Con gran sorpresa por mi parte, el jefe ni habló ni se movió.
—También dicen, según me han informado mis clientes, que les devolverán a la dama secuestrada si se les restituyen dichos bienes.
—Muy razonable —murmuró sir Denis—. ¿Sabe con exactitud a qué bienes se refieren?
—Los tengo aquí detallados.
El señor Aden abrió el maletín que estaba a sus pies y sacó una hoja de papel.
—Una espada o cimitarra de acero de Damasco con filigranas de oro, hoja curvada de doble filo y esmeraldas, rubíes y perlas incrustados en la empuñadura…
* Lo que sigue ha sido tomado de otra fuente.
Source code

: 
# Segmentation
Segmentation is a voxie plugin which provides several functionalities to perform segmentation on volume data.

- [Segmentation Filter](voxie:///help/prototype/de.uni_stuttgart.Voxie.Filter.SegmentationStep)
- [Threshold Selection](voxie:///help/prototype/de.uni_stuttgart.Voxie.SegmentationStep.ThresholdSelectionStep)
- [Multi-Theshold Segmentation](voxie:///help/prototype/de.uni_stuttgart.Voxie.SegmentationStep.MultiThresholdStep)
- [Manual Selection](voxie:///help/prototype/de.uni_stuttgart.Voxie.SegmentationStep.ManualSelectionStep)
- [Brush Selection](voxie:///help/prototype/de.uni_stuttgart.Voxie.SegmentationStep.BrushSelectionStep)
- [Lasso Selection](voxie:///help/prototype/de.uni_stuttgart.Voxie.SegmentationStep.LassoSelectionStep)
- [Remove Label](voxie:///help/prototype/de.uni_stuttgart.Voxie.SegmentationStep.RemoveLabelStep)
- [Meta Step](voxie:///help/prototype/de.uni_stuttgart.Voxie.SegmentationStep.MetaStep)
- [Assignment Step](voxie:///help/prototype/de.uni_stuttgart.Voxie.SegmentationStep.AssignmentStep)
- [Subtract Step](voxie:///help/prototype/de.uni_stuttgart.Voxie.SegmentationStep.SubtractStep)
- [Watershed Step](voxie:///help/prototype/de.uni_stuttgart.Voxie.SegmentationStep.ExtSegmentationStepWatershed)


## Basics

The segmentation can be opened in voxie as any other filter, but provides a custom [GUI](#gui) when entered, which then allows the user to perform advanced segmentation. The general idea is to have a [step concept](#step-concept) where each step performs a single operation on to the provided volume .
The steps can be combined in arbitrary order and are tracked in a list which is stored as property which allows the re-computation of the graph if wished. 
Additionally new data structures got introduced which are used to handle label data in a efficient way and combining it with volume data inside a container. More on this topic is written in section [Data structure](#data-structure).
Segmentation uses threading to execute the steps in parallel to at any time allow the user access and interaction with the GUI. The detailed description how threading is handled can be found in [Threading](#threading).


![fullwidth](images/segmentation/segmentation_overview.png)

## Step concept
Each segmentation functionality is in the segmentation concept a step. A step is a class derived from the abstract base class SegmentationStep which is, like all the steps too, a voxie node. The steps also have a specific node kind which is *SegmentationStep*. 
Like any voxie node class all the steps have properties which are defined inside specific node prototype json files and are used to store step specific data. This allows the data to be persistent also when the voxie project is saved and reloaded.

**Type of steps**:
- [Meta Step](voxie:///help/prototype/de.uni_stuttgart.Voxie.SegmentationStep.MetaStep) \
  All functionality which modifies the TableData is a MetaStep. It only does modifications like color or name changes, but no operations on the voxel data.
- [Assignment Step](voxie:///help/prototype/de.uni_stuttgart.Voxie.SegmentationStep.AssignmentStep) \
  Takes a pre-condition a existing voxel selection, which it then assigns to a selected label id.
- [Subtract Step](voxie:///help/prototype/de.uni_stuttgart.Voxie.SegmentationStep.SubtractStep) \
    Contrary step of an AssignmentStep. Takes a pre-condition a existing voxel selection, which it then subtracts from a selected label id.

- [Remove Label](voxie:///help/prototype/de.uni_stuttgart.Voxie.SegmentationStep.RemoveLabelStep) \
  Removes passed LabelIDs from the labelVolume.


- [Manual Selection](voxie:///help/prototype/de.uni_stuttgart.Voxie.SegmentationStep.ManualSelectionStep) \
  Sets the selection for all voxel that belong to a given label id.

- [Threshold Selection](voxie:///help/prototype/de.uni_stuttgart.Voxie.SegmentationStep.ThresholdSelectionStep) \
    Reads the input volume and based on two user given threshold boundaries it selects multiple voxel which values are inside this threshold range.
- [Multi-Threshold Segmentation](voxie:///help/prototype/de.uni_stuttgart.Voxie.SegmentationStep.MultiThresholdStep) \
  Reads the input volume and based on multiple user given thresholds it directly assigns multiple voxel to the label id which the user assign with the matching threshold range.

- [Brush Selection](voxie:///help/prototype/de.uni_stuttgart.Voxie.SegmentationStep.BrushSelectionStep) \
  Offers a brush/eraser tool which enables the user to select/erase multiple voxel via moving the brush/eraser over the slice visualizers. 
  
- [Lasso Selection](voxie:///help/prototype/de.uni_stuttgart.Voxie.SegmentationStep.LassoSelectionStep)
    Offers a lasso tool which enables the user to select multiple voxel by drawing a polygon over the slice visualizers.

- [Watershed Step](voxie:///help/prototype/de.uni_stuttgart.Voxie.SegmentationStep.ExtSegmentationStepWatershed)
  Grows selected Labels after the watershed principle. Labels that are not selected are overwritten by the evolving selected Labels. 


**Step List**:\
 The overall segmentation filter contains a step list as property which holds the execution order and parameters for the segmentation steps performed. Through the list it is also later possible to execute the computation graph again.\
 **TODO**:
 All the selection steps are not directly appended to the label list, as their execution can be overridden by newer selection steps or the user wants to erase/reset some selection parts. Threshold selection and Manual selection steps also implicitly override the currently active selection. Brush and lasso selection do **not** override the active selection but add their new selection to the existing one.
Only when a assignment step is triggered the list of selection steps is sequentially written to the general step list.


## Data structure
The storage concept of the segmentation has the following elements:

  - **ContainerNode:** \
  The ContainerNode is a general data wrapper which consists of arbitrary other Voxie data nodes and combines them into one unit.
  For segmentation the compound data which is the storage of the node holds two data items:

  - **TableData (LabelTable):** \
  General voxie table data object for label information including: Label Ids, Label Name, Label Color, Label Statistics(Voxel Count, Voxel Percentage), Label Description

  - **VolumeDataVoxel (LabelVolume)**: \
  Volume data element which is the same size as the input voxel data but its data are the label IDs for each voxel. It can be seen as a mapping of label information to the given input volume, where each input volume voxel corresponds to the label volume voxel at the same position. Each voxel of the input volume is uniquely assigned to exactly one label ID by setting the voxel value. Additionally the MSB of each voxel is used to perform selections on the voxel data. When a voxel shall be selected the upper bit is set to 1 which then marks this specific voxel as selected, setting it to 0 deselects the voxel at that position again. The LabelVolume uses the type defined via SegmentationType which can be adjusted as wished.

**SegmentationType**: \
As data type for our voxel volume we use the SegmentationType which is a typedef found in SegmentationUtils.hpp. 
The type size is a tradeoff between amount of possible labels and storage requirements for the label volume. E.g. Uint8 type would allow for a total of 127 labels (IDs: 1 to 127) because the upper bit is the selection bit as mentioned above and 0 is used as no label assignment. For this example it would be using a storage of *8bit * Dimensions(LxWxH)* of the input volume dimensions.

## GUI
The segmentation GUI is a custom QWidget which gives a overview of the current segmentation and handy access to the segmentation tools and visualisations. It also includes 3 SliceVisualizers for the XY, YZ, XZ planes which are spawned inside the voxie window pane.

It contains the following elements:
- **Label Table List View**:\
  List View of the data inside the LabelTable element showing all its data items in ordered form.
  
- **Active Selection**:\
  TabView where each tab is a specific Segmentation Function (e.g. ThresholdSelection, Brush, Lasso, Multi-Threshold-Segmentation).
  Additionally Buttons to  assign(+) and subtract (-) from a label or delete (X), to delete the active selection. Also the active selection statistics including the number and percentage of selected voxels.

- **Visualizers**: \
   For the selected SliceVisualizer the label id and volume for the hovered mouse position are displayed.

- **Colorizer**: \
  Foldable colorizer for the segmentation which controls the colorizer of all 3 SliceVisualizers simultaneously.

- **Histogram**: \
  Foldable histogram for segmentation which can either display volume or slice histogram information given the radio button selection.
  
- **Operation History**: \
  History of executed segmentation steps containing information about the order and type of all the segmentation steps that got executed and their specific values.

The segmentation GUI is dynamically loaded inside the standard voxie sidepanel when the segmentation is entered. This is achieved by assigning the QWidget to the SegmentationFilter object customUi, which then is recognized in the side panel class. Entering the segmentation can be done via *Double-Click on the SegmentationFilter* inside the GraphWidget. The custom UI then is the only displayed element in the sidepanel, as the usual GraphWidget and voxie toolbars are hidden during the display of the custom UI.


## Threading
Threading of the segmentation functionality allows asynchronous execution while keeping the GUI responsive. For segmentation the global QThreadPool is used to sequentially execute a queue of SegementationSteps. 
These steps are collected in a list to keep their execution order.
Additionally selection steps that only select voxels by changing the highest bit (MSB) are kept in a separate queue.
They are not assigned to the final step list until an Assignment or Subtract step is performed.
Se puso unas gafas con montura de cuerno y prosiguió:
—Una máscara de oro fino tallada con la máxima exquisitez y quince láminas de oro, de cuarenta centímetros de largo por treinta de ancho, con el texto del nuevo Corán de Al Mokanna grabado.
Calló, se quitó las gafas y alzó la vista.
Tras eso, sir Lionel se volvió. Antes de que Nayland Smith pudiera detenerlo, dijo:
—Supongamos que admito estar en posesión de dichos objetos. —Y fulminó con la mirada el pálido rostro del griego—. ¿Qué haría usted?
—Le creería.
—Gracias. Lo que le pregunto es: ¿hasta qué punto saldría ganando Rima?
—Barton —dijo Nayland Smith—, se lo digo por última vez: o se calla o se va.
El jefe se metió las manos en los bolsillos de la bata, volvió a mirar al griego con cara de pocos amigos y, sin cambiar de expresión, se dio la vuelta hacia sir Denis. A continuación se acercó al sofá y se dejó caer en el mismo estampando los pies en el suelo.
—Supongamos —prosiguió Nayland Smith— que esos objetos están realmente en poder de sir Lionel. ¿Qué sucederá después?
—En ese caso, los que se ocupan de ella se la entregarán a cambio de las reliquias.
—¿Cuáles son las condiciones?
Yo estaba a punto de estallar; un tropel de improperios acudía a mis labios; sir Denis me silenció con una mirada.
—Llevarán los objetos que he detallado a un lugar previamente acordado —contestó el señor Aden—, y allí encontrarán a la señorita Rima Barton.
—Suena a emboscada —espetó Nayland Smith.
El griego encogió sus hombros robustos.
—Estaré encantado de comunicar a mis clientes cualquier otra sugerencia. Sea como sea —se volvió hacia sir Lionel con evidente nerviosismo—, debería ver los objetos en primer lugar, si no tienen inconveniente. —Levantó la hoja de papel—. Así podré notificar a mis clientes que todo está en orden. Las instrucciones son muy claras al respecto.
—No hable, Barton —dijo Nayland Smith—. La maleta está debajo del sofá, a sus pies. Sáquela, retire las correas, ábrala y haga lo que pide el señor Aden.
La cara de sir Lionel se fue poniendo cada vez más blanca al tiempo que sostenía enfadado la mirada fija de sir Denis.
—Ni Greville ni yo entendemos a qué vienen esas dudas —añadió el último—. En tanto Rima esté en manos de… el cliente del señor Aden, todo lo demás carece de importancia.
Al oír aquellas palabras, la furiosa mirada de sir Lionel se trasladó al señor Aden, cuya frente estaba perlada de sudor. Después se inclinó, arrastró hacia fuera la pesada maleta y desató las correas. Sacó las preciosas reliquias del Profeta Enmascarado y las colocó sobre la mesa. Ante nosotros teníamos los objetos cuya posesión había acarreado la tragedia y cuyas secuelas me habían llevado al borde de la locura.